The United Kingdom has outlined a vision for its defense and foreign-engagement priorities in its latest Integrated Review and Defense Command Paper. 

The paradigm of defense reviews in the UK goes back at least to the 1950s. The new document, published in March, has implications ranging from raising and appropriating defense spending to setting up new international bureaucratic structures and strategic nuclear signaling that nobody expected. 

It is no exaggeration to say that the document is Britain’s plan to remain relevant in a world where it sees threats proliferating, while its finances are shrinking.

Cummings couldn’t ‘cut’ it

Boris Johnson, the current British prime minister, promised an integrated review during his election campaign in 2019. However, at the time, Dominic Cummings, the technocratic chief adviser to the PM, was thought to be influencing the review.
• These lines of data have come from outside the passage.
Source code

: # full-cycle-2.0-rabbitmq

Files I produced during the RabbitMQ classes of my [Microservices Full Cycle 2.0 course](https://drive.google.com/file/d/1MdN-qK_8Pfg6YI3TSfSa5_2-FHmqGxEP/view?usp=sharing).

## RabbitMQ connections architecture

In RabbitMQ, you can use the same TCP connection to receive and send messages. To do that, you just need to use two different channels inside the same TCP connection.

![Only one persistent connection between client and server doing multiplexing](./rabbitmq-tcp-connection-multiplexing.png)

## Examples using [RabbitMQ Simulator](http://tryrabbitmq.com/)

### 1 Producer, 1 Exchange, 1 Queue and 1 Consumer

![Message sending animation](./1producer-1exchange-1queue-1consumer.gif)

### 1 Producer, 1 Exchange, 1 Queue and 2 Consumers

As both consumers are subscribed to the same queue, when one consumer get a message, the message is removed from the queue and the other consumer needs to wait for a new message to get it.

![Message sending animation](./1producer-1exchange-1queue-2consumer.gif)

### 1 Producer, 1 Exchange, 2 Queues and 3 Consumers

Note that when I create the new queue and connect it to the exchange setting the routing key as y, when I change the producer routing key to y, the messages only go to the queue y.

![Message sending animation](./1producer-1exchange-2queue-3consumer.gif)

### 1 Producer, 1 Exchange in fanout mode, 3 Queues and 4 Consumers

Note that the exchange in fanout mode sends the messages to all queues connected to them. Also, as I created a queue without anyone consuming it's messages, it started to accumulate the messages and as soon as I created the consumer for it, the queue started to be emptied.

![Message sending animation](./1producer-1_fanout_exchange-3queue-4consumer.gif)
Until his exit from Downing Street in November last year, there was a lot of speculation on the review bringing a lot of cuts. 

Cummings was thought to prefer investment in high-tech solutions and wouldn’t shrink from cutting personnel and conventional security and war-fighting capabilities in the belief that they’d be obsolete in the very near future.

But in the end, in the final document, the cuts are not as severe as initially thought, though the focus on high-tech solutions and new war-fighting domains like cyber, artificial intelligence, space and information technology remain.

In several places throughout the document, Russia has been identified as a major “active threat” to the UK and China as a “systemic competitor,” which broadly conforms to the general alignment and policies of the North Atlantic Treaty Organization (NATO).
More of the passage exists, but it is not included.